EXERCISE:
Go over the data and keep only the lines that include "return".
★ ★ ★
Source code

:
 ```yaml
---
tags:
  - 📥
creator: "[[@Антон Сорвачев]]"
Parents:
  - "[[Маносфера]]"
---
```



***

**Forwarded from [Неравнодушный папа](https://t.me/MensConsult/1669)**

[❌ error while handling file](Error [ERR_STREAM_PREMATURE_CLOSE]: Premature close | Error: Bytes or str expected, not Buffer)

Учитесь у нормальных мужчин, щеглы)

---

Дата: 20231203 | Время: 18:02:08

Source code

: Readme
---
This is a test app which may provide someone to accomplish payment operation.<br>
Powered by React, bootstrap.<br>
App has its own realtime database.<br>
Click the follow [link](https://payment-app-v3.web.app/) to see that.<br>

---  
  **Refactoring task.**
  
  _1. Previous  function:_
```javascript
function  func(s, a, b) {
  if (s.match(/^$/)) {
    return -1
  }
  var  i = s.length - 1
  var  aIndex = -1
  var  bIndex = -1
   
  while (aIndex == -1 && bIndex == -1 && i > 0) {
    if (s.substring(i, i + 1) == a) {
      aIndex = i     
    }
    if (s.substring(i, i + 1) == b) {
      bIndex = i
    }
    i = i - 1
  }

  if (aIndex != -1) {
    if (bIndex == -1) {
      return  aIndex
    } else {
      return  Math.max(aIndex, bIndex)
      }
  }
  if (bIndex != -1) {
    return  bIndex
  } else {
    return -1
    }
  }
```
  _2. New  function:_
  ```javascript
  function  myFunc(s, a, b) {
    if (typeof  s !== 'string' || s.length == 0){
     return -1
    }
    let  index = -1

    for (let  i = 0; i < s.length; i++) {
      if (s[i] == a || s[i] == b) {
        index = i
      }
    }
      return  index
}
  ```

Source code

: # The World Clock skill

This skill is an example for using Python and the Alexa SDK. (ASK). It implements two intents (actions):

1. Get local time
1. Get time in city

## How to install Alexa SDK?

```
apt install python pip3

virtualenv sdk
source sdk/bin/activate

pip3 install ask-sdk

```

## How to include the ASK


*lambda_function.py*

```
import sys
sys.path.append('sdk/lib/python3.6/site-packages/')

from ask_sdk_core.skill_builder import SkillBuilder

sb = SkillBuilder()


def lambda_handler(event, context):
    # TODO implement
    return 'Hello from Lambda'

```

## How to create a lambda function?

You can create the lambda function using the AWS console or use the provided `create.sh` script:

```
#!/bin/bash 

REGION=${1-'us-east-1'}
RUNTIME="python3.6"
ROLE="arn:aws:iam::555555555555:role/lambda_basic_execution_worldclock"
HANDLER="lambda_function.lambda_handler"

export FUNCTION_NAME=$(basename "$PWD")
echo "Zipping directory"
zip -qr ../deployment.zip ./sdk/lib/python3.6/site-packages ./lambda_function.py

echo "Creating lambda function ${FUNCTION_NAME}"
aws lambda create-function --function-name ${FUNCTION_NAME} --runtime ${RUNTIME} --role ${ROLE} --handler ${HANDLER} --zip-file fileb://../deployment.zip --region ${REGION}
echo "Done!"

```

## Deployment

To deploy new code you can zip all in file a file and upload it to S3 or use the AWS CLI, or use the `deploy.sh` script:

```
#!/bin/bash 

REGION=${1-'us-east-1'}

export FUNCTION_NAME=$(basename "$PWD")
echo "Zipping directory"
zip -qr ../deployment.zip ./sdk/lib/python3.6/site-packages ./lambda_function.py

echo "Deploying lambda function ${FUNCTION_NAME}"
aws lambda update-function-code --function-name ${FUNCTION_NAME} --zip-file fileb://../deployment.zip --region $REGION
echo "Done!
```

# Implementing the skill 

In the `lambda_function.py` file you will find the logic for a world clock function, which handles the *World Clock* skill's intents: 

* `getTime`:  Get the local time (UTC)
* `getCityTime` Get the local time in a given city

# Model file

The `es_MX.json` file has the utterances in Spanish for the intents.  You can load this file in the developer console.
★ ★ ★
ANSWER AREA:
    return -1
      return  aIndex
      return  Math.max(aIndex, bIndex)
    return  bIndex
    return -1
     return -1
      return  index
    return 'Hello from Lambda'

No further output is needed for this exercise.